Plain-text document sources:
*** Block opens ***

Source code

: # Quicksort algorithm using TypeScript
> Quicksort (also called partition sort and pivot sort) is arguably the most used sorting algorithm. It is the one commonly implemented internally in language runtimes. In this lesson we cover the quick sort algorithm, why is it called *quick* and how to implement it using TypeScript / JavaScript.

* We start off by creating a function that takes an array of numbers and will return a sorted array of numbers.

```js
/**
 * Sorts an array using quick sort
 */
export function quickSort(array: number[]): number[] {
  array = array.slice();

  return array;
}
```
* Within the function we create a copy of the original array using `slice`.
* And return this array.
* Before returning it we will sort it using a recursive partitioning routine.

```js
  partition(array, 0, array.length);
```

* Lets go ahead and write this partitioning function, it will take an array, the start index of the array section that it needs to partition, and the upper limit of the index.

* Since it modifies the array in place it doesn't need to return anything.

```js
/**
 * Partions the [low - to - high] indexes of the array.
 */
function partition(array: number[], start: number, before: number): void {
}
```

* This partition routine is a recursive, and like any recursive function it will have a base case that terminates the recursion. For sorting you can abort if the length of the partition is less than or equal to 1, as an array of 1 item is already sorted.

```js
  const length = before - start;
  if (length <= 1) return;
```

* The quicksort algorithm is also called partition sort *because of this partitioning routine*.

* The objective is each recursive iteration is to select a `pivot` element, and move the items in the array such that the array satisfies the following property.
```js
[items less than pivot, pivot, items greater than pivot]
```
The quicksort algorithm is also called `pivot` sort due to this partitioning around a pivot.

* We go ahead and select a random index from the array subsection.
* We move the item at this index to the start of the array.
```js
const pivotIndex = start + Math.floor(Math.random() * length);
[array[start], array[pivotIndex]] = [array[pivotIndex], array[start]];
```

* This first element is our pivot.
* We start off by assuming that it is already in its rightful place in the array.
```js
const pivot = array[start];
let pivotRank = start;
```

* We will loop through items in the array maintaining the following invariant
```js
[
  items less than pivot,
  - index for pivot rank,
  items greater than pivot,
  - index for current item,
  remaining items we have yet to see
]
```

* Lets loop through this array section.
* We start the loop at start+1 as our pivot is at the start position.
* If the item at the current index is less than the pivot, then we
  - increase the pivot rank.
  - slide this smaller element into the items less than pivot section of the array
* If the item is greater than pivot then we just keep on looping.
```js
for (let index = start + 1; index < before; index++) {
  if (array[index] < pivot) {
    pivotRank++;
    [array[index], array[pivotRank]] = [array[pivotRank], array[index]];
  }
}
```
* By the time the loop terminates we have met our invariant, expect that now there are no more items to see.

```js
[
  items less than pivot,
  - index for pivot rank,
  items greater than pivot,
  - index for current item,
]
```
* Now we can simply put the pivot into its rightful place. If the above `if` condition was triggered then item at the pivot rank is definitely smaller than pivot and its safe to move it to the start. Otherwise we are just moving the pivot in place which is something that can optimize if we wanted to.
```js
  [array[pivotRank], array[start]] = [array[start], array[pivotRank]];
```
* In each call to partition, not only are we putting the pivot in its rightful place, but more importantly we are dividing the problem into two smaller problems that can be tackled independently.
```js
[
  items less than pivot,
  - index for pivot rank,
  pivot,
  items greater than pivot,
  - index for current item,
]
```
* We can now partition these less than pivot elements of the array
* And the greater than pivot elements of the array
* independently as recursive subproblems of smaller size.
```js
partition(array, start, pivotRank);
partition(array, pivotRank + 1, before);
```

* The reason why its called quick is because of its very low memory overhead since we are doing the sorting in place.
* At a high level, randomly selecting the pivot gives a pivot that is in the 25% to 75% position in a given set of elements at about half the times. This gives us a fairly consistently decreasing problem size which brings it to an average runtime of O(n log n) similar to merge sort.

*** Block closes ***
*** Block opens ***

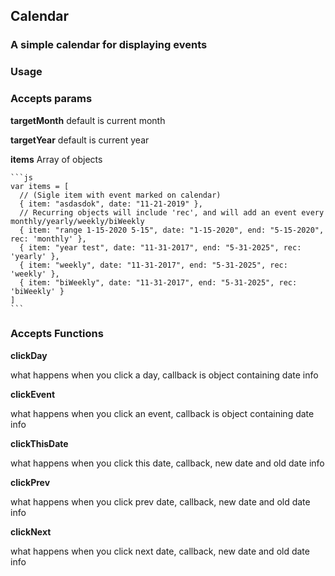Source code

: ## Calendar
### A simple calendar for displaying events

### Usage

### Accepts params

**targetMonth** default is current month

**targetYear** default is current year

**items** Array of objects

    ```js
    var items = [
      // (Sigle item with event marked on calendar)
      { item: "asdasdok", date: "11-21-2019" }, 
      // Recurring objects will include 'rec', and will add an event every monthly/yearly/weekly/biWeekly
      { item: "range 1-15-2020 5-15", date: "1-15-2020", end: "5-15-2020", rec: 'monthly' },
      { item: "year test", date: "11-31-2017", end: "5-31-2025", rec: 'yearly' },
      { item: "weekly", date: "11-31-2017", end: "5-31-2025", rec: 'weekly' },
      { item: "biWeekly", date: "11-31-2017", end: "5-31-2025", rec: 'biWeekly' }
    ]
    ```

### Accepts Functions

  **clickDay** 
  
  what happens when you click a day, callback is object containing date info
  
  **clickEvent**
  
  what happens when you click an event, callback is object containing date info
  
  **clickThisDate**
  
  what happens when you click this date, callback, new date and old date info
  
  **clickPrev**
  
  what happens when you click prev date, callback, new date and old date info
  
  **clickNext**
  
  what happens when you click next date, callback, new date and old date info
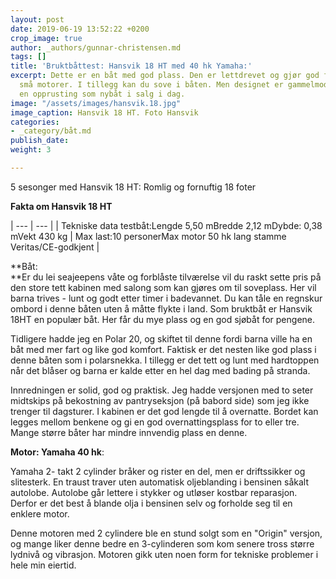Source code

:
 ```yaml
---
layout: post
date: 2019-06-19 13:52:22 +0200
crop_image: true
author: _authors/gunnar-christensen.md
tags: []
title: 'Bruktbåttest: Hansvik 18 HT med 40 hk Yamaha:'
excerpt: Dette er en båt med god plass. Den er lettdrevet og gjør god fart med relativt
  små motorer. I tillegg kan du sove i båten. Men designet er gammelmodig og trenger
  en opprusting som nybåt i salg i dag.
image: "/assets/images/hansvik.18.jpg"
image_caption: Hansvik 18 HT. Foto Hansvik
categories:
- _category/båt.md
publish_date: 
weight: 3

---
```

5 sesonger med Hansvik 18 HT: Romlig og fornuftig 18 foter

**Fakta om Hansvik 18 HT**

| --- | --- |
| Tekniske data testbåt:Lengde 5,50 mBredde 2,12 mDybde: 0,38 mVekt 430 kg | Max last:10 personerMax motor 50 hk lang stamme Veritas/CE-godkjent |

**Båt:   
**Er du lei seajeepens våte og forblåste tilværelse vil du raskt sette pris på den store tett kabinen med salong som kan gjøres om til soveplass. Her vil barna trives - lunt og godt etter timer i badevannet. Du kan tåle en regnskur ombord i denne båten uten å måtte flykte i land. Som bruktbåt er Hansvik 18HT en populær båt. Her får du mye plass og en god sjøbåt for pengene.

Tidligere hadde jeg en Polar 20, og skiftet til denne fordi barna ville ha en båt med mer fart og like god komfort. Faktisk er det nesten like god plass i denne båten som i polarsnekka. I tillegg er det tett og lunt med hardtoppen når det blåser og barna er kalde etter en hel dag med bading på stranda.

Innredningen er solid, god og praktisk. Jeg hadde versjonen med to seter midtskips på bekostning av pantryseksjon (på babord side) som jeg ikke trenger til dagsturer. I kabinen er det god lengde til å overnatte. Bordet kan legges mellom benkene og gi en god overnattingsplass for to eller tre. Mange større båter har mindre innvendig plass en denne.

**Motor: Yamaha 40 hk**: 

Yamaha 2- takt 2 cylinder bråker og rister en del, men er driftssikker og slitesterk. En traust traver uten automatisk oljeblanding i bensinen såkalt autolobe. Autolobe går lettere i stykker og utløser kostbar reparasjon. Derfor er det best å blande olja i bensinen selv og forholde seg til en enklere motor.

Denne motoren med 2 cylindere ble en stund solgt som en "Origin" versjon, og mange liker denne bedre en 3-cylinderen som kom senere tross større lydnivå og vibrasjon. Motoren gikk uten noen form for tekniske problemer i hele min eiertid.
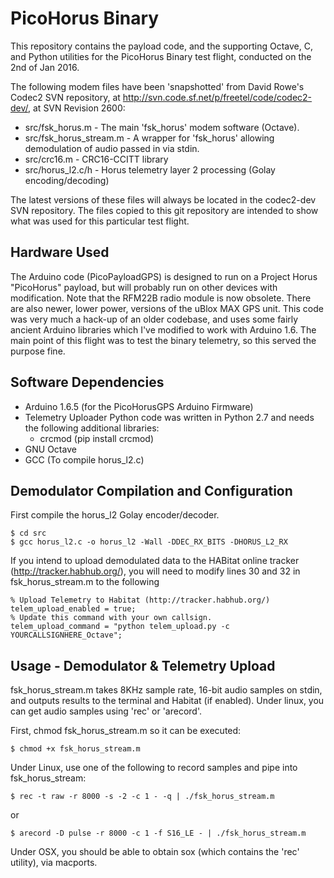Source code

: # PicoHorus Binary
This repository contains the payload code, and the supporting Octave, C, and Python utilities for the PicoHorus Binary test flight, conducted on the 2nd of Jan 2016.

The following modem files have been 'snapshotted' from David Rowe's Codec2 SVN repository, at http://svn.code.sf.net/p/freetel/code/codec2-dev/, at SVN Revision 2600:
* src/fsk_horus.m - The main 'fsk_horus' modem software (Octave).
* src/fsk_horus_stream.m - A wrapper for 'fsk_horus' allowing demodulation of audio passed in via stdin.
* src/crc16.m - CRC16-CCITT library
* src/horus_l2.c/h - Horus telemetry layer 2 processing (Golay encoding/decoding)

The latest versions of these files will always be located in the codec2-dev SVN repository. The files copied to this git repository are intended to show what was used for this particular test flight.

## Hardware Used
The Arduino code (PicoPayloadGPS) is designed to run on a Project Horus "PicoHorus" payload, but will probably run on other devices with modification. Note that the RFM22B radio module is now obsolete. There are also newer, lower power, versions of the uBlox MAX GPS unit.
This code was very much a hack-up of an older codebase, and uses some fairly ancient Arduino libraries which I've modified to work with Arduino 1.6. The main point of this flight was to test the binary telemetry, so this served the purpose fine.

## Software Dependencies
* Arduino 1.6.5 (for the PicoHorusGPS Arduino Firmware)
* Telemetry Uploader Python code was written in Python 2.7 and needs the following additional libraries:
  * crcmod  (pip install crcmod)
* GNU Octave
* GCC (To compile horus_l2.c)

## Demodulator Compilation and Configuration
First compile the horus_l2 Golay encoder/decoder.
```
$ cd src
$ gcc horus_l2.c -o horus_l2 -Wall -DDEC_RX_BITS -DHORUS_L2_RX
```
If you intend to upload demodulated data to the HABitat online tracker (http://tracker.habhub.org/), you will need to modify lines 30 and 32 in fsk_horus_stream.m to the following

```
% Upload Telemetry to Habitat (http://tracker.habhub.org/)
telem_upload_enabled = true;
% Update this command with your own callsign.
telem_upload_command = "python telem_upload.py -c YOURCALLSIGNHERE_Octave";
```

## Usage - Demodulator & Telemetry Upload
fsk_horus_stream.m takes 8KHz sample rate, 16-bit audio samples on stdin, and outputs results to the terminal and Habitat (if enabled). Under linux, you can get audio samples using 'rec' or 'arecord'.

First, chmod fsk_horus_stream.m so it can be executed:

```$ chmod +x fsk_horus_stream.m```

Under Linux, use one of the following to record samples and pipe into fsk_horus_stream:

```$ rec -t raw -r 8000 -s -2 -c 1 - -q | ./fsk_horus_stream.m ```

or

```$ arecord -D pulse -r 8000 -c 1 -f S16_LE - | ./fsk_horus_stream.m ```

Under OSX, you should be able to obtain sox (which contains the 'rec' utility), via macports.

*** Block closes ***
*** Block opens ***

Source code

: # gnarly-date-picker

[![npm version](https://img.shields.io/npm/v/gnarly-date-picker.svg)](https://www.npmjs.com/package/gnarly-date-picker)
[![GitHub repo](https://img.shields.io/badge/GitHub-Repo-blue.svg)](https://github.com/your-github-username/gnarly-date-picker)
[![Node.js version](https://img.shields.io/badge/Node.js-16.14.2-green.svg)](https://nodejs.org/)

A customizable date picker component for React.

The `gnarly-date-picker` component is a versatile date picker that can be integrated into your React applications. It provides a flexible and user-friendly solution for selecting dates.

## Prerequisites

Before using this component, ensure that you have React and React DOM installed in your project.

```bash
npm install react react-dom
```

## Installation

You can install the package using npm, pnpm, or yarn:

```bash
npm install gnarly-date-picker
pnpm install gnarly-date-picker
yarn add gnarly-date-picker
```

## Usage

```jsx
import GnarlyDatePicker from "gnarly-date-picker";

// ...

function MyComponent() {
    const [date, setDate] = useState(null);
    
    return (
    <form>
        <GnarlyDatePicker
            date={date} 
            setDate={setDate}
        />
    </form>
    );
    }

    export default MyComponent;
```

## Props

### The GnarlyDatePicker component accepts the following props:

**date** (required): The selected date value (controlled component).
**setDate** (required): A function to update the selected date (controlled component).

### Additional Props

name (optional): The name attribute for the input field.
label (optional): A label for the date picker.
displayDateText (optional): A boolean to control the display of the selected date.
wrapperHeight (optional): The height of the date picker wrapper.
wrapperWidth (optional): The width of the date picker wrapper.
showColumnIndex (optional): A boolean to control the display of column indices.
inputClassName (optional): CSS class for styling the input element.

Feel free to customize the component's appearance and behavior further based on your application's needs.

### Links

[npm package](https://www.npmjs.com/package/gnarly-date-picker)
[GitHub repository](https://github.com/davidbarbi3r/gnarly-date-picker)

*** Block closes ***

What to work on: Starting at the line containing "Denne motoren med" and finishing at the line containing "# PicoHorus Binary", return those lines exactly as they appear above, without the pictures.

Exercise solution:
Denne motoren med 2 cylindere ble en stund solgt som en "Origin" versjon, og mange liker denne bedre en 3-cylinderen som kom senere tross større lydnivå og vibrasjon. Motoren gikk uten noen form for tekniske problemer i hele min eiertid.
Source code

: # PicoHorus Binary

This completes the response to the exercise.